This has not been unfolding into the carefree, memory-creating Christmas week that I had envisioned. I imagined Christmas music wafting through my house as we sugared our treats and glittered our crafts. I planned on working up the enthusiasm for Santa to a fevered pitch. This was going to be the best Christmas season ever.
Monday night I went to sleep with thoughts of baking cookies with Robby. I was looking forward to waking up in the morning and turning my kitchen into a cookie factory. Instead, I woke up in the middle of the night in excruciating pain.
I consider myself as a heavy weight when it comes to pain tolerance. I've survived an amputation and chemotherapy treatments. It takes a big blow to knock me down.
I woke up with a painful back. After lying in bed for nearly an hour, contemplating whether or not the pain would subside, I finally conceded and knew that I needed ibuprofen. After another 20 minutes of moving gingerly and contorting, I finally managed to get my leg on. Putting on the liner was torturous because every movement released another sharp stabbing pain in my back. I was miserable!
After managing to don my liner and prosthetic, I walked towards the closet to retrieve my housecoat. I was hoping that sitting in my rocking chair would alleviate some of the pain while I waited for the medicine to take effect. I reached to take the robe off of the hook on the closet door.

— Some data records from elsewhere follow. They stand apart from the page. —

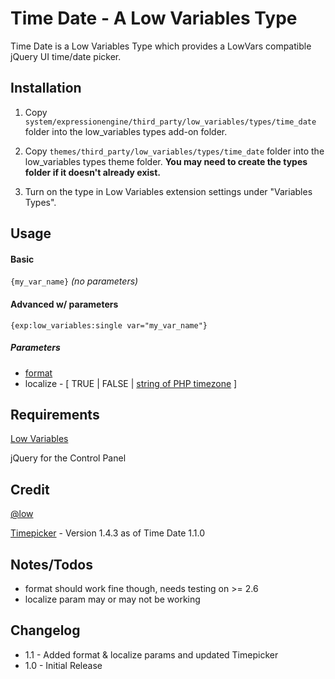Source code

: # Time Date - A Low Variables Type

Time Date is a Low Variables Type which provides a LowVars compatible jQuery UI time/date picker.

## Installation

 1. Copy `system/expressionengine/third_party/low_variables/types/time_date` folder into the low_variables types add-on folder.

 2. Copy `themes/third_party/low_variables/types/time_date` folder into the low_variables types theme folder. **You may need to create the types folder if it doesn't already exist.**

 3. Turn on the type in Low Variables extension settings under "Variables Types".
 
## Usage

#### Basic

`{my_var_name}` *(no parameters)*

#### Advanced w/ parameters

`{exp:low_variables:single var="my_var_name"}`

##### Parameters

 - [format](http://ellislab.com/expressionengine/user-guide/templates/date_variable_formatting.html)
 - localize - [ TRUE | FALSE | [string of PHP timezone](http://php.net/manual/en/timezones.php) ]
 

## Requirements

[Low Variables](http://gotolow.com/addons/low-variables)

jQuery for the Control Panel
 
## Credit


[@low](http://twitter.com/low)

[Timepicker](http://trentrichardson.com/examples/timepicker/) - Version 1.4.3 as of Time Date 1.1.0

## Notes/Todos
 - format should work fine though, needs testing on >= 2.6
 - localize param may or may not be working

 
## Changelog

 - 1.1 - Added format &amp; localize params and updated Timepicker
 - 1.0 - Initial Release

Time seemed to freeze in that moment. I was standing in the closet with my arm extended, and I could no longer move. It was as if I the intensity of the pain had turned me into a statue. I felt as if everything was becoming darker as the ringing in my ears became louder. I screamed for Scott to help me.
I remember Scott standing over me as I was lying on the closet floor. Apparently he had arrived in time to watch me pass out. I have no memory of my falling or hitting the ground. I was terrified.
I stayed on the closet floor for nearly an hour, partly because I couldn't move because of the pain but also because I was scared. I have never felt pain so intensely debilitating.
A visit to my doctor Tuesday morning confirmed that I had an "intense muscle spasm." I could have saved myself the $15 copay with that diagnosis! My doctor also confirmed that I fainted because of the intensity of the pain. If I wasn't hurting so badly I am sure I would have said something witty about his medical deducing powers. I held my tongue primarily because he held the power- which in this situation was in the form of his prescription pad.
After a day of rest and medication, I am feeling better. My back continues to feel tender but the pain is not nearly as strong. Instead of enveloping ourselves in the sights, smells and sounds of the season, I found myself sitting in a physician's waiting room and listening to the jingle of pills in a bottle instead of bells.
My Christmas baking plans have been hijacked, but I will not surrender. I'm sure everybody will welcome a box of cookies for President's Day instead of Christmas. And while I'm at it, maybe I can substitute family Valentine's Day cards in lieu of Christmas cards?
You have to learn what hurts your back and change how you do it or stop. Forced inactivity is much more of a threat to you now.